--- RAW DATA Enclosed Below ---

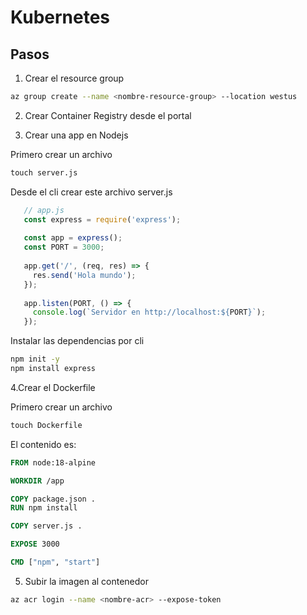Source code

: # Kubernetes

## Pasos 

1. Crear el resource group
   
```bash
az group create --name <nombre-resource-group> --location westus 
```
   
2. Crear Container Registry desde el portal

3. Crear una app en Nodejs

Primero crear un archivo
```cmd
touch server.js
```

Desde el cli crear este archivo server.js
```javascript
   // app.js
   const express = require('express');
   
   const app = express();
   const PORT = 3000;
   
   app.get('/', (req, res) => {
     res.send('Hola mundo');
   });
   
   app.listen(PORT, () => {
     console.log(`Servidor en http://localhost:${PORT}`);
   });
```
    
Instalar las dependencias por cli 
```bash
npm init -y
npm install express 
```

4.Crear el Dockerfile

Primero crear un archivo
```cmd
touch Dockerfile
```

El contenido es:
```Dockerfile
FROM node:18-alpine

WORKDIR /app

COPY package.json .
RUN npm install

COPY server.js .

EXPOSE 3000

CMD ["npm", "start"]
```

5. Subir la imagen al contenedor

```bash
az acr login --name <nombre-acr> --expose-token
```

--- End of Enclosed RAW DATA ---

PROMPT: The copy must reproduce the listing above verbatim and contain no pictures.

WRITTEN SOLUTION:
Source code

: # Kubernetes

## Pasos 

1. Crear el resource group
   
```bash
az group create --name <nombre-resource-group> --location westus 
```
   
2. Crear Container Registry desde el portal

3. Crear una app en Nodejs

Primero crear un archivo
```cmd
touch server.js
```

Desde el cli crear este archivo server.js
```javascript
   // app.js
   const express = require('express');
   
   const app = express();
   const PORT = 3000;
   
   app.get('/', (req, res) => {
     res.send('Hola mundo');
   });
   
   app.listen(PORT, () => {
     console.log(`Servidor en http://localhost:${PORT}`);
   });
```
    
Instalar las dependencias por cli 
```bash
npm init -y
npm install express 
```

4.Crear el Dockerfile

Primero crear un archivo
```cmd
touch Dockerfile
```

El contenido es:
```Dockerfile
FROM node:18-alpine

WORKDIR /app

COPY package.json .
RUN npm install

COPY server.js .

EXPOSE 3000

CMD ["npm", "start"]
```

5. Subir la imagen al contenedor

```bash
az acr login --name <nombre-acr> --expose-token
```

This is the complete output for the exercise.